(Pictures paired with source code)

##############################

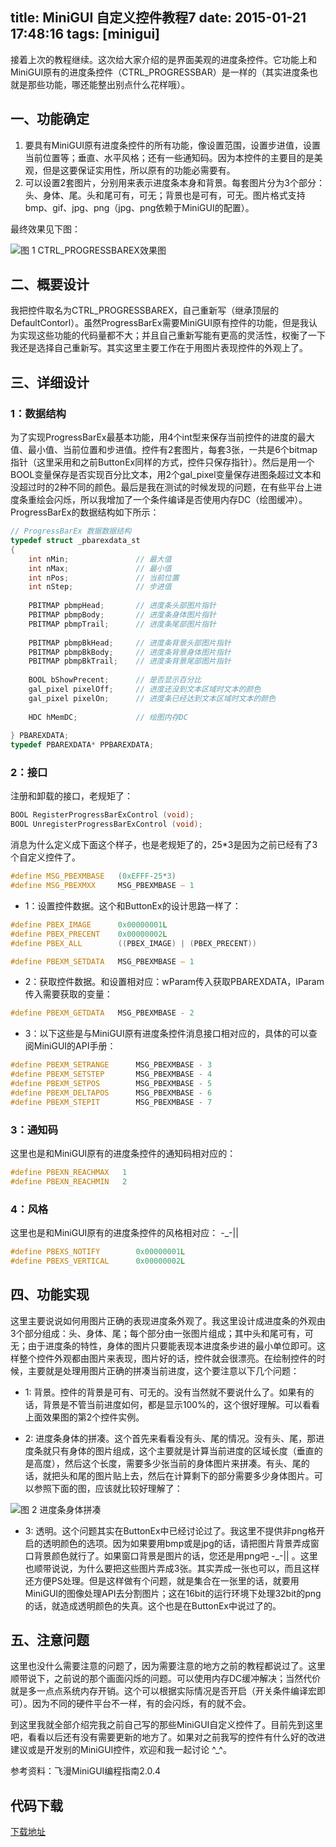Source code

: title: MiniGUI 自定义控件教程7
date: 2015-01-21 17:48:16
tags: [minigui]
---

接着上次的教程继续。这次给大家介绍的是界面美观的进度条控件。它功能上和MiniGUI原有的进度条控件（CTRL_PROGRESSBAR）是一样的（其实进度条也就是那些功能，哪还能整出别点什么花样哦）。

## 一、功能确定

1. 要具有MiniGUI原有进度条控件的所有功能，像设置范围，设置步进值，设置当前位置等；垂直、水平风格；还有一些通知码。因为本控件的主要目的是美观，但是这要保证实用性，所以原有的功能必需要有。
2. 可以设置2套图片，分别用来表示进度条本身和背景。每套图片分为3个部分：头、身体、尾。头和尾可有，可无；背景也是可有，可无。图片格式支持bmp、gif、jpg、png（jpg、png依赖于MiniGUI的配置）。

最终效果见下图：

![](http://7u2hy4.com1.z0.glb.clouddn.com/minigui/custom-control7/1.jpeg "图 1 CTRL_PROGRESSBAREX效果图")

## 二、概要设计

我把控件取名为CTRL_PROGRESSBAREX，自己重新写（继承顶层的DefaultContorl）。虽然ProgressBarEx需要MiniGUI原有控件的功能，但是我认为实现这些功能的代码量都不大；并且自己重新写能有更高的灵活性，权衡了一下我还是选择自己重新写。其实这里主要工作在于用图片表现控件的外观上了。

## 三、详细设计

### 1：数据结构

为了实现ProgressBarEx最基本功能，用4个int型来保存当前控件的进度的最大值、最小值、当前位置和步进值。控件有2套图片，每套3张，一共是6个bitmap指针（这里采用和之前ButtonEx同样的方式，控件只保存指针）。然后是用一个BOOL变量保存是否实现百分比文本，用2个gal_pixel变量保存进图条超过文本和没超过时的2种不同的颜色。最后是我在测试的时候发现的问题，在有些平台上进度条重绘会闪烁，所以我增加了一个条件编译是否使用内存DC（绘图缓冲）。ProgressBarEx的数据结构如下所示：

```cpp
// ProgressBarEx 数据数据结构
typedef struct _pbarexdata_st
{
    int nMin;               // 最大值
    int nMax;               // 最小值
    int nPos;               // 当前位置
    int nStep;              // 步进值
        
    PBITMAP pbmpHead;       // 进度条头部图片指针
    PBITMAP pbmpBody;       // 进度条身体图片指针
    PBITMAP pbmpTrail;      // 进度条尾部图片指针
        
    PBITMAP pbmpBkHead;     // 进度条背景头部图片指针
    PBITMAP pbmpBkBody;     // 进度条背景身体图片指针
    PBITMAP pbmpBkTrail;    // 进度条背景尾部图片指针
         
    BOOL bShowPrecent;      // 是否显示百分比
    gal_pixel pixelOff;     // 进度还没到文本区域时文本的颜色
    gal_pixel pixelOn;      // 进度条已经达到文本区域时文本的颜色
        
    HDC hMemDC;             // 绘图内存DC 
        
} PBAREXDATA;
typedef PBAREXDATA* PPBAREXDATA;
```

### 2：接口

注册和卸载的接口，老规矩了：

```cpp
BOOL RegisterProgressBarExControl (void);
BOOL UnregisterProgressBarExControl (void);
```

消息为什么定义成下面这个样子，也是老规矩了的，25*3是因为之前已经有了3个自定义控件了。

```cpp
#define MSG_PBEXMBASE   (0xEFFF-25*3)
#define MSG_PBEXMXX     MSG_PBEXMBASE – 1
```

* 1：设置控件数据。这个和ButtonEx的设计思路一样了：

```cpp
#define PBEX_IMAGE      0x00000001L
#define PBEX_PRECENT    0x00000002L
#define PBEX_ALL        ((PBEX_IMAGE) | (PBEX_PRECENT))

#define PBEXM_SETDATA   MSG_PBEXMBASE – 1
```

* 2：获取控件数据。和设置相对应：wParam传入获取PBAREXDATA，lParam传入需要获取的变量：

```cpp
#define PBEXM_GETDATA   MSG_PBEXMBASE - 2
```

* 3：以下这些是与MiniGUI原有进度条控件消息接口相对应的，具体的可以查阅MiniGUI的API手册：

```cpp
#define PBEXM_SETRANGE      MSG_PBEXMBASE - 3
#define PBEXM_SETSTEP       MSG_PBEXMBASE - 4
#define PBEXM_SETPOS        MSG_PBEXMBASE - 5
#define PBEXM_DELTAPOS      MSG_PBEXMBASE - 6
#define PBEXM_STEPIT        MSG_PBEXMBASE - 7
```

### 3：通知码

这里也是和MiniGUI原有的进度条控件的通知码相对应的：

```cpp
#define PBEXN_REACHMAX 	 1
#define PBEXN_REACHMIN 	 2
```

### 4：风格

这里也是和MiniGUI原有的进度条控件的风格相对应： -_-||

```cpp
#define PBEXS_NOTIFY        0x00000001L
#define PBEXS_VERTICAL      0x00000002L
```

## 四、功能实现

这里主要说说如何用图片正确的表现进度条外观了。我这里设计成进度条的外观由3个部分组成：头、身体、尾；每个部分由一张图片组成；其中头和尾可有，可无；由于进度条的特性，身体的图片只要能表现本进度条步进的最小单位即可。这样整个控件外观都由图片来表现，图片好的话，控件就会很漂亮。在绘制控件的时候，主要就是处理用图片正确的拼凑当前进度，这个要注意以下几个问题：

* 1: 背景。控件的背景是可有、可无的。没有当然就不要说什么了。如果有的话，背景是不管当前进度如何，都是显示100%的，这个很好理解。可以看看上面效果图的第2个控件实例。

* 2: 进度条身体的拼凑。这个首先来看看没有头、尾的情况。没有头、尾，那进度条就只有身体的图片组成，这个主要就是计算当前进度的区域长度（垂直的是高度），然后这个长度，需要多少张当前的身体图片来拼凑。有头、尾的话，就把头和尾的图片贴上去，然后在计算剩下的部分需要多少身体图片。可以参照下面的图，应该就比较好理解了：

![](http://7u2hy4.com1.z0.glb.clouddn.com/minigui/custom-control7/2.jpeg "图 2 进度条身体拼凑")
 
* 3: 透明。这个问题其实在ButtonEx中已经讨论过了。我这里不提供非png格开启的透明颜色的选项。因为如果要用bmp或是jpg的话，请把图片背景弄成窗口背景颜色就行了。如果窗口背景是图片的话，您还是用png吧 -_-|| 。这里也顺带说说，为什么要把这些图片弄成3张。其实弄成一张也可以，而且这样还方便PS处理。但是这样做有个问题，就是集合在一张里的话，就要用MiniGUI的图像处理API去分割图片；这在16bit的运行环境下处理32bit的png的话，就造成透明颜色的失真。这个也是在ButtonEx中说过了的。

## 五、注意问题

这里也没什么需要注意的问题了，因为需要注意的地方之前的教程都说过了。这里顺带说下，之前说的那个画面闪烁的问题。可以使用内存DC缓冲解决；当然代价就是多一点点系统内存开销。这个可以根据实际情况是否开启（开关条件编译宏即可）。因为不同的硬件平台不一样，有的会闪烁，有的就不会。

到这里我就全部介绍完我之前自己写的那些MiniGUI自定义控件了。目前先到这里吧，看看以后还有没有需要更新的地方了。如果对之前我写的控件有什么好的改进建议或是开发别的MiniGUI控件，欢迎和我一起讨论 ^_^。

参考资料：飞漫MiniGUI编程指南2.0.4

## 代码下载
[下载地址]("http://download.csdn.net/detail/mingming_killer/4045894")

##############################

Output every entry word for word, but omit the pictures.

Source code

: title: MiniGUI 自定义控件教程7
date: 2015-01-21 17:48:16
tags: [minigui]
---

接着上次的教程继续。这次给大家介绍的是界面美观的进度条控件。它功能上和MiniGUI原有的进度条控件（CTRL_PROGRESSBAR）是一样的（其实进度条也就是那些功能，哪还能整出别点什么花样哦）。

## 一、功能确定

1. 要具有MiniGUI原有进度条控件的所有功能，像设置范围，设置步进值，设置当前位置等；垂直、水平风格；还有一些通知码。因为本控件的主要目的是美观，但是这要保证实用性，所以原有的功能必需要有。
2. 可以设置2套图片，分别用来表示进度条本身和背景。每套图片分为3个部分：头、身体、尾。头和尾可有，可无；背景也是可有，可无。图片格式支持bmp、gif、jpg、png（jpg、png依赖于MiniGUI的配置）。

最终效果见下图：

![](http://7u2hy4.com1.z0.glb.clouddn.com/minigui/custom-control7/1.jpeg "图 1 CTRL_PROGRESSBAREX效果图")

## 二、概要设计

我把控件取名为CTRL_PROGRESSBAREX，自己重新写（继承顶层的DefaultContorl）。虽然ProgressBarEx需要MiniGUI原有控件的功能，但是我认为实现这些功能的代码量都不大；并且自己重新写能有更高的灵活性，权衡了一下我还是选择自己重新写。其实这里主要工作在于用图片表现控件的外观上了。

## 三、详细设计

### 1：数据结构

为了实现ProgressBarEx最基本功能，用4个int型来保存当前控件的进度的最大值、最小值、当前位置和步进值。控件有2套图片，每套3张，一共是6个bitmap指针（这里采用和之前ButtonEx同样的方式，控件只保存指针）。然后是用一个BOOL变量保存是否实现百分比文本，用2个gal_pixel变量保存进图条超过文本和没超过时的2种不同的颜色。最后是我在测试的时候发现的问题，在有些平台上进度条重绘会闪烁，所以我增加了一个条件编译是否使用内存DC（绘图缓冲）。ProgressBarEx的数据结构如下所示：

```cpp
// ProgressBarEx 数据数据结构
typedef struct _pbarexdata_st
{
    int nMin;               // 最大值
    int nMax;               // 最小值
    int nPos;               // 当前位置
    int nStep;              // 步进值
        
    PBITMAP pbmpHead;       // 进度条头部图片指针
    PBITMAP pbmpBody;       // 进度条身体图片指针
    PBITMAP pbmpTrail;      // 进度条尾部图片指针
        
    PBITMAP pbmpBkHead;     // 进度条背景头部图片指针
    PBITMAP pbmpBkBody;     // 进度条背景身体图片指针
    PBITMAP pbmpBkTrail;    // 进度条背景尾部图片指针
         
    BOOL bShowPrecent;      // 是否显示百分比
    gal_pixel pixelOff;     // 进度还没到文本区域时文本的颜色
    gal_pixel pixelOn;      // 进度条已经达到文本区域时文本的颜色
        
    HDC hMemDC;             // 绘图内存DC 
        
} PBAREXDATA;
typedef PBAREXDATA* PPBAREXDATA;
```

### 2：接口

注册和卸载的接口，老规矩了：

```cpp
BOOL RegisterProgressBarExControl (void);
BOOL UnregisterProgressBarExControl (void);
```

消息为什么定义成下面这个样子，也是老规矩了的，25*3是因为之前已经有了3个自定义控件了。

```cpp
#define MSG_PBEXMBASE   (0xEFFF-25*3)
#define MSG_PBEXMXX     MSG_PBEXMBASE – 1
```

* 1：设置控件数据。这个和ButtonEx的设计思路一样了：

```cpp
#define PBEX_IMAGE      0x00000001L
#define PBEX_PRECENT    0x00000002L
#define PBEX_ALL        ((PBEX_IMAGE) | (PBEX_PRECENT))

#define PBEXM_SETDATA   MSG_PBEXMBASE – 1
```

* 2：获取控件数据。和设置相对应：wParam传入获取PBAREXDATA，lParam传入需要获取的变量：

```cpp
#define PBEXM_GETDATA   MSG_PBEXMBASE - 2
```

* 3：以下这些是与MiniGUI原有进度条控件消息接口相对应的，具体的可以查阅MiniGUI的API手册：

```cpp
#define PBEXM_SETRANGE      MSG_PBEXMBASE - 3
#define PBEXM_SETSTEP       MSG_PBEXMBASE - 4
#define PBEXM_SETPOS        MSG_PBEXMBASE - 5
#define PBEXM_DELTAPOS      MSG_PBEXMBASE - 6
#define PBEXM_STEPIT        MSG_PBEXMBASE - 7
```

### 3：通知码

这里也是和MiniGUI原有的进度条控件的通知码相对应的：

```cpp
#define PBEXN_REACHMAX 	 1
#define PBEXN_REACHMIN 	 2
```

### 4：风格

这里也是和MiniGUI原有的进度条控件的风格相对应： -_-||

```cpp
#define PBEXS_NOTIFY        0x00000001L
#define PBEXS_VERTICAL      0x00000002L
```

## 四、功能实现

这里主要说说如何用图片正确的表现进度条外观了。我这里设计成进度条的外观由3个部分组成：头、身体、尾；每个部分由一张图片组成；其中头和尾可有，可无；由于进度条的特性，身体的图片只要能表现本进度条步进的最小单位即可。这样整个控件外观都由图片来表现，图片好的话，控件就会很漂亮。在绘制控件的时候，主要就是处理用图片正确的拼凑当前进度，这个要注意以下几个问题：

* 1: 背景。控件的背景是可有、可无的。没有当然就不要说什么了。如果有的话，背景是不管当前进度如何，都是显示100%的，这个很好理解。可以看看上面效果图的第2个控件实例。

* 2: 进度条身体的拼凑。这个首先来看看没有头、尾的情况。没有头、尾，那进度条就只有身体的图片组成，这个主要就是计算当前进度的区域长度（垂直的是高度），然后这个长度，需要多少张当前的身体图片来拼凑。有头、尾的话，就把头和尾的图片贴上去，然后在计算剩下的部分需要多少身体图片。可以参照下面的图，应该就比较好理解了：

![](http://7u2hy4.com1.z0.glb.clouddn.com/minigui/custom-control7/2.jpeg "图 2 进度条身体拼凑")
 
* 3: 透明。这个问题其实在ButtonEx中已经讨论过了。我这里不提供非png格开启的透明颜色的选项。因为如果要用bmp或是jpg的话，请把图片背景弄成窗口背景颜色就行了。如果窗口背景是图片的话，您还是用png吧 -_-|| 。这里也顺带说说，为什么要把这些图片弄成3张。其实弄成一张也可以，而且这样还方便PS处理。但是这样做有个问题，就是集合在一张里的话，就要用MiniGUI的图像处理API去分割图片；这在16bit的运行环境下处理32bit的png的话，就造成透明颜色的失真。这个也是在ButtonEx中说过了的。

## 五、注意问题

这里也没什么需要注意的问题了，因为需要注意的地方之前的教程都说过了。这里顺带说下，之前说的那个画面闪烁的问题。可以使用内存DC缓冲解决；当然代价就是多一点点系统内存开销。这个可以根据实际情况是否开启（开关条件编译宏即可）。因为不同的硬件平台不一样，有的会闪烁，有的就不会。

到这里我就全部介绍完我之前自己写的那些MiniGUI自定义控件了。目前先到这里吧，看看以后还有没有需要更新的地方了。如果对之前我写的控件有什么好的改进建议或是开发别的MiniGUI控件，欢迎和我一起讨论 ^_^。

参考资料：飞漫MiniGUI编程指南2.0.4

## 代码下载
[下载地址]("http://download.csdn.net/detail/mingming_killer/4045894")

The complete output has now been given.